WHAT THE EXERCISE ASKS: Beginning with the first line of the data below, reproduce every line unchanged, ending with the line that holds "You also can".
____ DATA EXCERPTS
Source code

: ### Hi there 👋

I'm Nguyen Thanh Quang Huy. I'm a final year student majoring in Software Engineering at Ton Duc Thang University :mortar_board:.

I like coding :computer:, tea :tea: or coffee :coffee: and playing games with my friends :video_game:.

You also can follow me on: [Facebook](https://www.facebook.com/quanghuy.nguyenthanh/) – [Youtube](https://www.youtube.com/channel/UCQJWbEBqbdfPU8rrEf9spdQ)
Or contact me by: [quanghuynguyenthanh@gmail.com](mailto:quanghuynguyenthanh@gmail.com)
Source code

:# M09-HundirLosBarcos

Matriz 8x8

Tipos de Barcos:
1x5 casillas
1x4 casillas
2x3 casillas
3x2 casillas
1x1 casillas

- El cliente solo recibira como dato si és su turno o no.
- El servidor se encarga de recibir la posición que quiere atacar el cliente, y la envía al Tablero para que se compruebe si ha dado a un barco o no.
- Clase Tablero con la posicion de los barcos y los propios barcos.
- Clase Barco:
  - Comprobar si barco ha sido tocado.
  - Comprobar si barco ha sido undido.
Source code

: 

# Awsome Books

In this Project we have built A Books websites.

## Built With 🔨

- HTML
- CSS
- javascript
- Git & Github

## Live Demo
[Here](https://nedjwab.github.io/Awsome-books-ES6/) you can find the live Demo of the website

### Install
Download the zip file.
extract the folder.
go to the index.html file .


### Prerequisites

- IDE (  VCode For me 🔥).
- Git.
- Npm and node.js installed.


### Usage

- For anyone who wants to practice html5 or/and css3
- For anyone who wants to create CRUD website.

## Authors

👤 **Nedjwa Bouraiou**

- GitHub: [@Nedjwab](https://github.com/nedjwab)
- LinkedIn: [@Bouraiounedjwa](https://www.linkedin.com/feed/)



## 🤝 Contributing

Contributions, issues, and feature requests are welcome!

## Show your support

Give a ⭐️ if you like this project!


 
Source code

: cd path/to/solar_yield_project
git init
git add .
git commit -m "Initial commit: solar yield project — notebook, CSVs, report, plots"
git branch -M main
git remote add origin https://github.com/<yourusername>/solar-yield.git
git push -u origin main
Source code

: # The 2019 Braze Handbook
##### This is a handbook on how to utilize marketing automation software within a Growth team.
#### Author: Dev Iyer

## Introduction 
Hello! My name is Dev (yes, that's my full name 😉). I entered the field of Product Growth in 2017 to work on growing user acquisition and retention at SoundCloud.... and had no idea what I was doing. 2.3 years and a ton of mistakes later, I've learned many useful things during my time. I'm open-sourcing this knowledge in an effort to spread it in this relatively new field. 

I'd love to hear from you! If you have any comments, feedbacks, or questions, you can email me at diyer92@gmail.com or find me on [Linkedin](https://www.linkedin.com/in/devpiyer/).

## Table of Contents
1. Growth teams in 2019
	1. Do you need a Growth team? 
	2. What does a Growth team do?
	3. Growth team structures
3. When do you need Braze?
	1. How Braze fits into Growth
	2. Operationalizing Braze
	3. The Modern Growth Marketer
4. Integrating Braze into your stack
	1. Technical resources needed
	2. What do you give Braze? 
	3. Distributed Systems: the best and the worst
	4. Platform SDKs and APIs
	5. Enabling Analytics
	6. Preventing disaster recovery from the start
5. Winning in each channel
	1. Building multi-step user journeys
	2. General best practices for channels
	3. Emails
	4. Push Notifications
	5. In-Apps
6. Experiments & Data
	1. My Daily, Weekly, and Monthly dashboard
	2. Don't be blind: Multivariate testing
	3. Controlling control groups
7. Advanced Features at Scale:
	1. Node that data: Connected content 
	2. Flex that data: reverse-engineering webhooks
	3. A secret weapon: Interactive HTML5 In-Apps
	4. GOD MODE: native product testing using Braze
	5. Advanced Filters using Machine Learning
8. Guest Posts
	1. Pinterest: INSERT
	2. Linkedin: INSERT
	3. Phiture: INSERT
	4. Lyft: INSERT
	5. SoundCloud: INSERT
________
WRITTEN ANSWER:
Source code

: ### Hi there 👋

I'm Nguyen Thanh Quang Huy. I'm a final year student majoring in Software Engineering at Ton Duc Thang University :mortar_board:.

I like coding :computer:, tea :tea: or coffee :coffee: and playing games with my friends :video_game:.

You also can follow me on: [Facebook](https://www.facebook.com/quanghuy.nguyenthanh/) – [Youtube](https://www.youtube.com/channel/UCQJWbEBqbdfPU8rrEf9spdQ)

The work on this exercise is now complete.